Font Directories
That doesn't make any sense. I don't know enough about fonts to devise a scheme myself, but just from inspection you can make general categories. My untutored eye says there are blocky fonts, and shaded fonts, and fonts that are good for tiny print, and such like things. A given font may wind up in several different categories--which seems harmless.

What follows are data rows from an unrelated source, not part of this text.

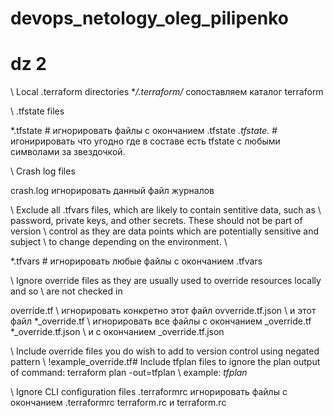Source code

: # devops_netology_oleg_pilipenko
# dz 2


\ Local .terraform directories
**/.terraform/* сопоставляем каталог terraform

\ .tfstate files

*.tfstate # игнорировать файлы с окончанием .tfstate
*.tfstate.* # игонирировать что угодно где в составе есть tfstate с любыми символами за звездочкой.

\ Crash log files

crash.log игнорировать данный файл журналов

\ Exclude all .tfvars files, which are likely to contain sentitive data, such as
\ password, private keys, and other secrets. These should not be part of version
\ control as they are data points which are potentially sensitive and subject
\ to change depending on the environment.
\

*.tfvars # игнорировать любые файлы с окончанием .tfvars

\ Ignore override files as they are usually used to override resources locally and so
\ are not checked in

override.tf \ игнорировать конкретно этот файл
ovverride.tf.json \ и этот файл
*_override.tf \ игнорировать все файлы с окончанием _override.tf 
*_override.tf.json \ и с окончанием _override.tf.json



\ Include override files you do wish to add to version control using negated pattern
\ !example_override.tf\# Include tfplan files to ignore the plan output of command: terraform plan -out=tfplan
\ example: *tfplan*

\ Ignore CLI configuration files
.terraformrc игнорировать файлы с окончанием .terraformrc 
terraform.rc  и terraform.rc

Suppose one imposes a directory structure on the fonts, and uses links to insert them in multiple places as needed. For example, if you want to search alphabetically, there's a "B" directory that contains links to all the fonts with names that start with "B". If you want German Black Letter, there's a directory for German fonts, as a subdirectory of the NonEnglish directory. The icon for the directory has not one (as Windows uses now) but multiple images of the letter A illustrating some of the directory's contents: or from subdirectories if the directory contains nothing but subdirectories.
It'd take some work to devise the scheme and implement it, but searching that would be a lot easier than scrolling down a few hundred options.
1 Comments:
I'm in the arduous process of sorting all my fonts (I have over 50,000) by type, and there are some big categories that incorporate most of the fonts you'd ever use. Body Sans Serif and Body Serif contain fonts that can be read small and make readable text, and those can be sorted further by book, decorative, and other subheaders. Script fonts can be broken into cursive, copperplate, uncial, gothic, blackletter, etc.
I have 15 main headings (most are different display fonts, since they have fewer limitations than body fonts, in terms of display and legibility), and those are being divided further as needed. Eventually I want no more than 6 bog categories, broken down into subfolders.